Records drawn from a dataset
--- START ---
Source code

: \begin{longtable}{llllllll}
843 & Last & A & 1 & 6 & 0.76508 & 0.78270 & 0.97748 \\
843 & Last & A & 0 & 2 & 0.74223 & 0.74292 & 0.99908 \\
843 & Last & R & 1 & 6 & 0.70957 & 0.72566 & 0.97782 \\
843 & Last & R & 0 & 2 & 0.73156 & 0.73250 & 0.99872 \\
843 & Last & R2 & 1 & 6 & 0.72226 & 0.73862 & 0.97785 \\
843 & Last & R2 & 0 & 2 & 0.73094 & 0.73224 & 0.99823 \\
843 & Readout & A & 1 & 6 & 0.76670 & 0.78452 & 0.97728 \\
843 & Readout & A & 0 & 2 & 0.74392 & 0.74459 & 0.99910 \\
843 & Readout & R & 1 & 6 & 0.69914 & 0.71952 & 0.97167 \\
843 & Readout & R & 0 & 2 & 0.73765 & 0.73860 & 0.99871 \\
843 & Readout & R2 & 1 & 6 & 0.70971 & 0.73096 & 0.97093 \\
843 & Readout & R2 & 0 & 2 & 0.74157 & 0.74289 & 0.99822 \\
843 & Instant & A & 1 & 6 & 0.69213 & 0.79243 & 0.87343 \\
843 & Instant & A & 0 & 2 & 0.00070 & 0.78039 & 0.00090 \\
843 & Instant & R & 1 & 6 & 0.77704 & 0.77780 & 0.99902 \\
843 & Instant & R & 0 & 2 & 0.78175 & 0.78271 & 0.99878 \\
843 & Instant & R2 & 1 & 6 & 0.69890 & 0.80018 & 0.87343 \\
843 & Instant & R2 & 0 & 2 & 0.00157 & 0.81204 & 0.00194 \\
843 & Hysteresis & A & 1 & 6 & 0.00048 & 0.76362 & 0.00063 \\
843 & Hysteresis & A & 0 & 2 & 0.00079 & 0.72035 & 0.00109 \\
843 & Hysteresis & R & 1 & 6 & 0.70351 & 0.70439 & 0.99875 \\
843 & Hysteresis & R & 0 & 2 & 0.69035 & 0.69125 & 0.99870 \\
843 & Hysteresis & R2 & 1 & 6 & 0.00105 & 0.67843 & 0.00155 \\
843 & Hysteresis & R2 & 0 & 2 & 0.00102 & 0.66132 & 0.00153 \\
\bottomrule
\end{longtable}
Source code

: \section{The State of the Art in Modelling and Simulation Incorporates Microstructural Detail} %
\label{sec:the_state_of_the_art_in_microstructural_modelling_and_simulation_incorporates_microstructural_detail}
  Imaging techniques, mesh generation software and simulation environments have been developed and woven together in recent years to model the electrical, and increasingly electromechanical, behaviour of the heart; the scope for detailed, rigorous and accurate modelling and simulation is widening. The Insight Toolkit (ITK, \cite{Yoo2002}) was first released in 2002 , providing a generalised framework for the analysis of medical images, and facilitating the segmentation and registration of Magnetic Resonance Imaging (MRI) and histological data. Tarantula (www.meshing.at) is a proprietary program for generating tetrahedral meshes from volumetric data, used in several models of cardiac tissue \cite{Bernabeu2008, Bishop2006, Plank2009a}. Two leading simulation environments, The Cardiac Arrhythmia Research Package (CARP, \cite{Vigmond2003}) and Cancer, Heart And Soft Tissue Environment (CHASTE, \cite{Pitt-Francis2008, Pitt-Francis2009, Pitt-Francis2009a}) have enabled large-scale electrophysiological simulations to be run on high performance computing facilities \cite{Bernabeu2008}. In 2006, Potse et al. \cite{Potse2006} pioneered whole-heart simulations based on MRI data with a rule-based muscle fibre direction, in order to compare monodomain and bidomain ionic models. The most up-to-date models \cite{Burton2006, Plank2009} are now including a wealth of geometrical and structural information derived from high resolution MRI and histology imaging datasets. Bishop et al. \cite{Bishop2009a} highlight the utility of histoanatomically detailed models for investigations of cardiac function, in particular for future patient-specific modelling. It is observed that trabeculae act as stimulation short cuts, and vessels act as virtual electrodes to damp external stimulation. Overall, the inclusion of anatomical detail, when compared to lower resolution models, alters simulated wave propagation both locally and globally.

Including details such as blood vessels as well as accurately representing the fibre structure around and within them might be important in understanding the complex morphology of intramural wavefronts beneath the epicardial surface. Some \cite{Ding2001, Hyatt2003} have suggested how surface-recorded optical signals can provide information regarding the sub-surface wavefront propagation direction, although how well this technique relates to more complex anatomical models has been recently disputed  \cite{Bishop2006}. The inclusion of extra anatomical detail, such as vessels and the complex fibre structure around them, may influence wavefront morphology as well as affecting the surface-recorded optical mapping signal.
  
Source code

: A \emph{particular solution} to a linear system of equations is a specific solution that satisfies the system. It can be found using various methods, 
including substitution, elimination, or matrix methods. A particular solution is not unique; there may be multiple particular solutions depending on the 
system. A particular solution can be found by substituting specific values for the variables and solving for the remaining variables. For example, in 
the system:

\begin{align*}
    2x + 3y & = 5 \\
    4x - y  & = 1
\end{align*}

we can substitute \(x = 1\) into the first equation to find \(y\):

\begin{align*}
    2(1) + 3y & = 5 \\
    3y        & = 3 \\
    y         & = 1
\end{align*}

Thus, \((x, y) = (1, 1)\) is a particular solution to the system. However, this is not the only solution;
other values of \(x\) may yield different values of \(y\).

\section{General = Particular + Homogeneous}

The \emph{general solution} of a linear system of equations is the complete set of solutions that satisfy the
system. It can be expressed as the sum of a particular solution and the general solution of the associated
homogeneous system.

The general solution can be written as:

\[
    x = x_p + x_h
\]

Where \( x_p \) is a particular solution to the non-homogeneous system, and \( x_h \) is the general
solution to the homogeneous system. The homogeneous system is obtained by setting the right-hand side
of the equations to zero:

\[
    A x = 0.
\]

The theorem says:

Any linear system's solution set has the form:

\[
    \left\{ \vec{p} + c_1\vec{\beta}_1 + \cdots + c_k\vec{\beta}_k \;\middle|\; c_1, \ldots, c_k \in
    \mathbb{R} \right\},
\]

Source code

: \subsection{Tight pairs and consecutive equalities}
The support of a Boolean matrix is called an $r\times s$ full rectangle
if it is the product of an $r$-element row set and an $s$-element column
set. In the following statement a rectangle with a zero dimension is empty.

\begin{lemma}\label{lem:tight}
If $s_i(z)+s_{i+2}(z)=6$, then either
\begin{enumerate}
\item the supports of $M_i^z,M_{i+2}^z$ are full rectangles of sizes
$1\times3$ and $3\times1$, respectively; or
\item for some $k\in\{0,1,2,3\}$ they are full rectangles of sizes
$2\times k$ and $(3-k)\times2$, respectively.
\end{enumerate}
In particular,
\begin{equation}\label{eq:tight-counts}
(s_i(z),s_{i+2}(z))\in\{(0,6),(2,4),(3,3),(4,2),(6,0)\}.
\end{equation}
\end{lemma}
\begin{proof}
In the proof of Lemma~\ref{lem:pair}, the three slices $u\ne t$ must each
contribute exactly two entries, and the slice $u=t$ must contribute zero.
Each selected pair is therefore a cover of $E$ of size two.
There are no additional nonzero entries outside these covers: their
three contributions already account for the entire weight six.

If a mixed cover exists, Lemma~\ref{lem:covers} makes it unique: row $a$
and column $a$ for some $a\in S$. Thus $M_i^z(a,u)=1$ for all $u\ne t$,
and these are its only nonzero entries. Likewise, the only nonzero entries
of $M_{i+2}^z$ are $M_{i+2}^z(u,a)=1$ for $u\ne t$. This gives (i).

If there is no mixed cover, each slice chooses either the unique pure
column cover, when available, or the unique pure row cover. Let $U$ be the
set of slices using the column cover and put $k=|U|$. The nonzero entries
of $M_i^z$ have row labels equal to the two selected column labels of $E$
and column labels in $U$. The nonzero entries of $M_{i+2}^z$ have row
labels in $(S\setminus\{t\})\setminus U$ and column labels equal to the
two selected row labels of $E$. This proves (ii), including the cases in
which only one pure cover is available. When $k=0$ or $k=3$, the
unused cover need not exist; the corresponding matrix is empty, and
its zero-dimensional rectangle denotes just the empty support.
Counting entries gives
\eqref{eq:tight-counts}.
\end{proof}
--- END ---
**Task to complete:** For each line above that contains the word "sizes", copy that line.

**Task solution:**
\item the supports of $M_i^z,M_{i+2}^z$ are full rectangles of sizes
\item for some $k\in\{0,1,2,3\}$ they are full rectangles of sizes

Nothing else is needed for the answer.